▶ **Exercise aim**
Below are the records. Restate word for word every line from the one that contains "## Büyük Şirketler İçin CRM'in Önemi" through the final line, both included.

(Dataset items)
- Opening Delimiter -

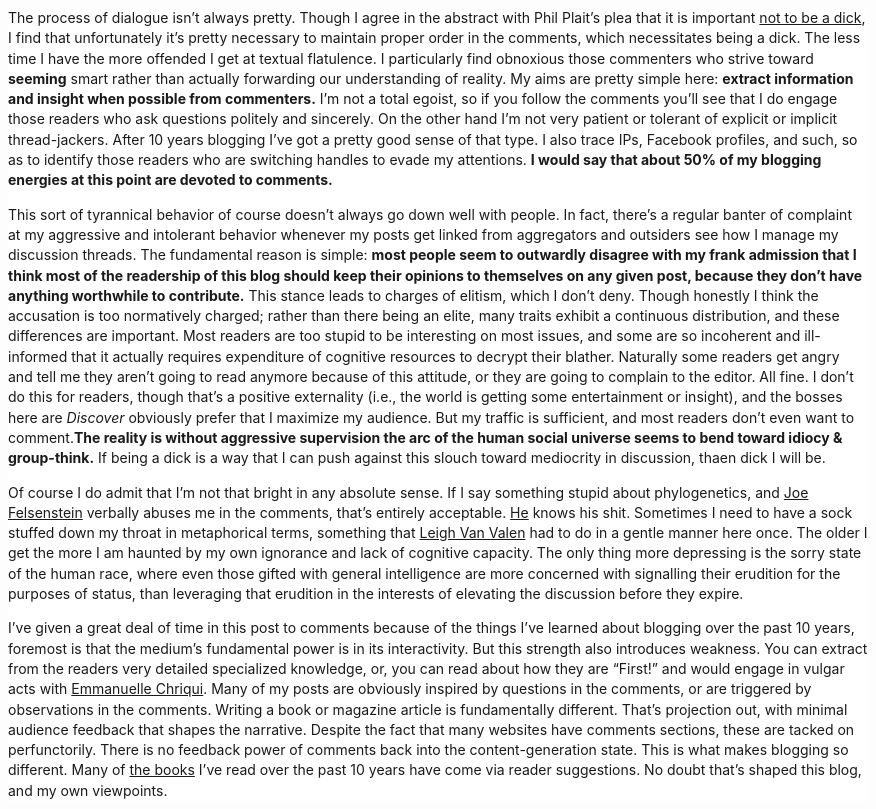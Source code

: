 The process of dialogue isn’t always pretty. Though I agree in the abstract with Phil Plait’s plea that it is important [not to be a dick](https://vimeo.com/13704095), I find that unfortunately it’s pretty necessary to maintain proper order in the comments, which necessitates being a dick. The less time I have the more offended I get at textual flatulence. I particularly find obnoxious those commenters who strive toward **seeming** smart rather than actually forwarding our understanding of reality. My aims are pretty simple here: **extract information and insight when possible from commenters.** I’m not a total egoist, so if you follow the comments you’ll see that I do engage those readers who ask questions politely and sincerely. On the other hand I’m not very patient or tolerant of explicit or implicit thread-jackers. After 10 years blogging I’ve got a pretty good sense of that type. I also trace IPs, Facebook profiles, and such, so as to identify those readers who are switching handles to evade my attentions. **I would say that about 50% of my blogging energies at this point are devoted to comments.**

This sort of tyrannical behavior of course doesn’t always go down well with people. In fact, there’s a regular banter of complaint at my aggressive and intolerant behavior whenever my posts get linked from aggregators and outsiders see how I manage my discussion threads. The fundamental reason is simple: **most people seem to outwardly disagree with my frank admission that I think most of the readership of this blog should keep their opinions to themselves on any given post, because they don’t have anything worthwhile to contribute.** This stance leads to charges of elitism, which I don’t deny. Though honestly I think the accusation is too normatively charged; rather than there being an elite, many traits exhibit a continuous distribution, and these differences are important. Most readers are too stupid to be interesting on most issues, and some are so incoherent and ill-informed that it actually requires expenditure of cognitive resources to decrypt their blather. Naturally some readers get angry and tell me they aren’t going to read anymore because of this attitude, or they are going to complain to the editor. All fine. I don’t do this for readers, though that’s a positive externality (i.e., the world is getting some entertainment or insight), and the bosses here are *Discover* obviously prefer that I maximize my audience. But my traffic is sufficient, and most readers don’t even want to comment.**The reality is without aggressive supervision the arc of the human social universe seems to bend toward idiocy & group-think.** If being a dick is a way that I can push against this slouch toward mediocrity in discussion, thaen dick I will be.

Of course I do admit that I’m not that bright in any absolute sense. If I say something stupid about phylogenetics, and [Joe Felsenstein](http://blogs.discovermagazine.com/gnxp/2012/07/on-theoretical-evolutionary-genetics/) verbally abuses me in the comments, that’s entirely acceptable. [He](https://en.wikipedia.org/wiki/Joseph_Felsenstein) knows his shit. Sometimes I need to have a sock stuffed down my throat in metaphorical terms, something that [Leigh Van Valen](https://en.wikipedia.org/wiki/Leigh_Van_Valen) had to do in a gentle manner here once. The older I get the more I am haunted by my own ignorance and lack of cognitive capacity. The only thing more depressing is the sorry state of the human race, where even those gifted with general intelligence are more concerned with signalling their erudition for the purposes of status, than leveraging that erudition in the interests of elevating the discussion before they expire.

I’ve given a great deal of time in this post to comments because of the things I’ve learned about blogging over the past 10 years, foremost is that the medium’s fundamental power is in its interactivity. But this strength also introduces weakness. You can extract from the readers very detailed specialized knowledge, or, you can read about how they are “First!” and would engage in vulgar acts with [Emmanuelle Chriqui](http://www.thesuperficial.com/emmanuelle_chriqui_is_nude-ish-04-2010#comment-4167452). Many of my posts are obviously inspired by questions in the comments, or are triggered by observations in the comments. Writing a book or magazine article is fundamentally different. That’s projection out, with minimal audience feedback that shapes the narrative. Despite the fact that many websites have comments sections, these are tacked on perfunctorily. There is no feedback power of comments back into the content-generation state. This is what makes blogging so different. Many of [the books](http://razibkhanbooks.com/) I’ve read over the past 10 years have come via reader suggestions. No doubt that’s shaped this blog, and my own viewpoints.
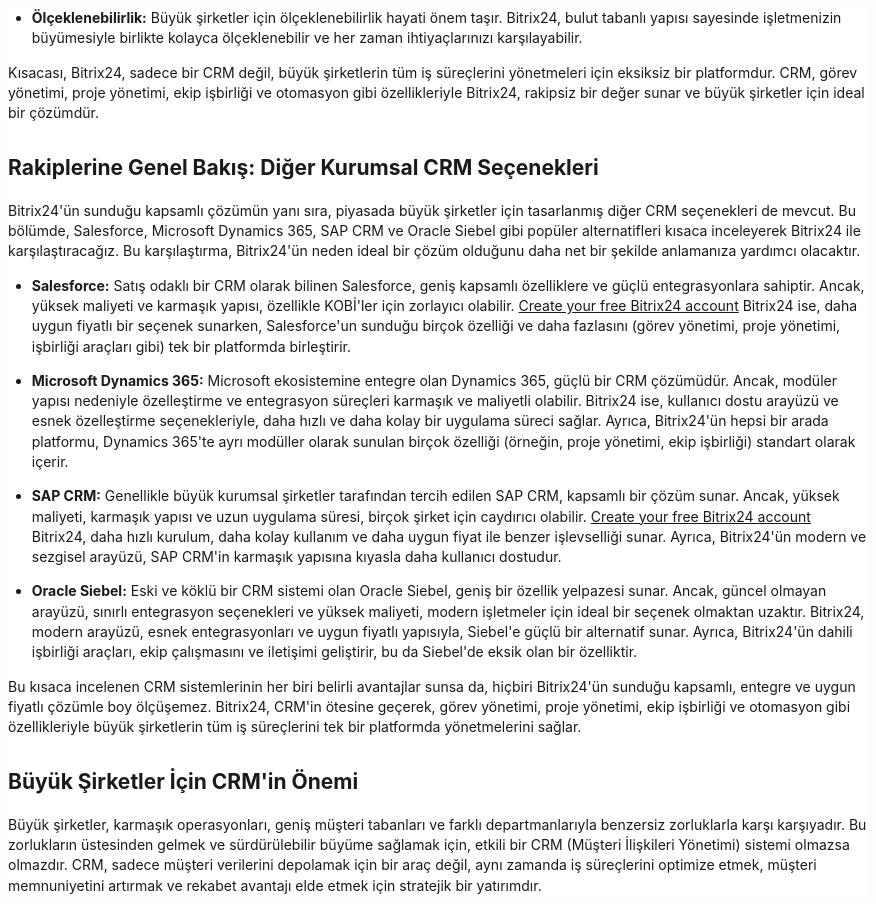 * **Ölçeklenebilirlik:**  Büyük şirketler için ölçeklenebilirlik hayati önem taşır.  Bitrix24, bulut tabanlı yapısı sayesinde işletmenizin büyümesiyle birlikte kolayca ölçeklenebilir ve her zaman ihtiyaçlarınızı karşılayabilir.

Kısacası, Bitrix24, sadece bir CRM değil, büyük şirketlerin tüm iş süreçlerini yönetmeleri için eksiksiz bir platformdur.  CRM, görev yönetimi, proje yönetimi, ekip işbirliği ve otomasyon gibi özellikleriyle Bitrix24, rakipsiz bir değer sunar ve büyük şirketler için ideal bir çözümdür.

## Rakiplerine Genel Bakış: Diğer Kurumsal CRM Seçenekleri

Bitrix24'ün sunduğu kapsamlı çözümün yanı sıra, piyasada büyük şirketler için tasarlanmış diğer CRM seçenekleri de mevcut.  Bu bölümde, Salesforce, Microsoft Dynamics 365, SAP CRM ve Oracle Siebel gibi popüler alternatifleri kısaca inceleyerek Bitrix24 ile karşılaştıracağız.  Bu karşılaştırma, Bitrix24'ün neden ideal bir çözüm olduğunu daha net bir şekilde anlamanıza yardımcı olacaktır.

* **Salesforce:** Satış odaklı bir CRM olarak bilinen Salesforce, geniş kapsamlı özelliklere ve güçlü entegrasyonlara sahiptir.  Ancak, yüksek maliyeti ve karmaşık yapısı, özellikle KOBİ'ler için zorlayıcı olabilir.  <a href="https://www.bitrix24.com/create.php?p=25482205&p1=5.KurumsalDevler%3AB%C3%BCy%C3%BCk%C5%9Eirketler%C4%B0%C3%A7inCRMSistemleri%C4%B0ncelemesi" rel="noindex nofollow">Create your free Bitrix24 account</a> Bitrix24 ise, daha uygun fiyatlı bir seçenek sunarken, Salesforce'un sunduğu birçok özelliği ve daha fazlasını (görev yönetimi, proje yönetimi, işbirliği araçları gibi) tek bir platformda birleştirir.

* **Microsoft Dynamics 365:**  Microsoft ekosistemine entegre olan Dynamics 365, güçlü bir CRM çözümüdür.  Ancak,  modüler yapısı nedeniyle özelleştirme ve entegrasyon süreçleri karmaşık ve maliyetli olabilir. Bitrix24 ise, kullanıcı dostu arayüzü ve esnek özelleştirme seçenekleriyle, daha hızlı ve daha kolay bir uygulama süreci sağlar.  Ayrıca, Bitrix24'ün hepsi bir arada platformu, Dynamics 365'te ayrı modüller olarak sunulan birçok özelliği (örneğin, proje yönetimi, ekip işbirliği) standart olarak içerir.

* **SAP CRM:**  Genellikle büyük kurumsal şirketler tarafından tercih edilen SAP CRM, kapsamlı bir çözüm sunar.  Ancak, yüksek maliyeti, karmaşık yapısı ve uzun uygulama süresi, birçok şirket için caydırıcı olabilir.  <a href="https://www.bitrix24.com/create.php?p=25482205&p1=5.KurumsalDevler%3AB%C3%BCy%C3%BCk%C5%9Eirketler%C4%B0%C3%A7inCRMSistemleri%C4%B0ncelemesi" rel="noindex nofollow">Create your free Bitrix24 account</a> Bitrix24,  daha hızlı kurulum, daha kolay kullanım ve daha uygun fiyat ile benzer işlevselliği sunar.  Ayrıca, Bitrix24'ün modern ve sezgisel arayüzü, SAP CRM'in karmaşık yapısına kıyasla daha kullanıcı dostudur.

* **Oracle Siebel:**  Eski ve köklü bir CRM sistemi olan Oracle Siebel,  geniş bir özellik yelpazesi sunar.  Ancak, güncel olmayan arayüzü, sınırlı entegrasyon seçenekleri ve yüksek maliyeti,  modern işletmeler için ideal bir seçenek olmaktan uzaktır.  Bitrix24, modern arayüzü, esnek entegrasyonları ve uygun fiyatlı yapısıyla, Siebel'e güçlü bir alternatif sunar.  Ayrıca, Bitrix24'ün dahili işbirliği araçları, ekip çalışmasını ve iletişimi geliştirir, bu da Siebel'de eksik olan bir özelliktir.

Bu kısaca incelenen CRM sistemlerinin her biri belirli avantajlar sunsa da,  hiçbiri Bitrix24'ün sunduğu kapsamlı, entegre ve uygun fiyatlı çözümle boy ölçüşemez.  Bitrix24,  CRM'in ötesine geçerek, görev yönetimi, proje yönetimi, ekip işbirliği ve otomasyon gibi özellikleriyle büyük şirketlerin tüm iş süreçlerini tek bir platformda yönetmelerini sağlar.

## Büyük Şirketler İçin CRM'in Önemi

Büyük şirketler, karmaşık operasyonları, geniş müşteri tabanları ve farklı departmanlarıyla benzersiz zorluklarla karşı karşıyadır.  Bu zorlukların üstesinden gelmek ve sürdürülebilir büyüme sağlamak için, etkili bir CRM (Müşteri İlişkileri Yönetimi) sistemi olmazsa olmazdır.  CRM, sadece müşteri verilerini depolamak için bir araç değil, aynı zamanda iş süreçlerini optimize etmek, müşteri memnuniyetini artırmak ve rekabet avantajı elde etmek için stratejik bir yatırımdır.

- Closing Delimiter -

▶ **Problem solution**
## Büyük Şirketler İçin CRM'in Önemi

Büyük şirketler, karmaşık operasyonları, geniş müşteri tabanları ve farklı departmanlarıyla benzersiz zorluklarla karşı karşıyadır.  Bu zorlukların üstesinden gelmek ve sürdürülebilir büyüme sağlamak için, etkili bir CRM (Müşteri İlişkileri Yönetimi) sistemi olmazsa olmazdır.  CRM, sadece müşteri verilerini depolamak için bir araç değil, aynı zamanda iş süreçlerini optimize etmek, müşteri memnuniyetini artırmak ve rekabet avantajı elde etmek için stratejik bir yatırımdır.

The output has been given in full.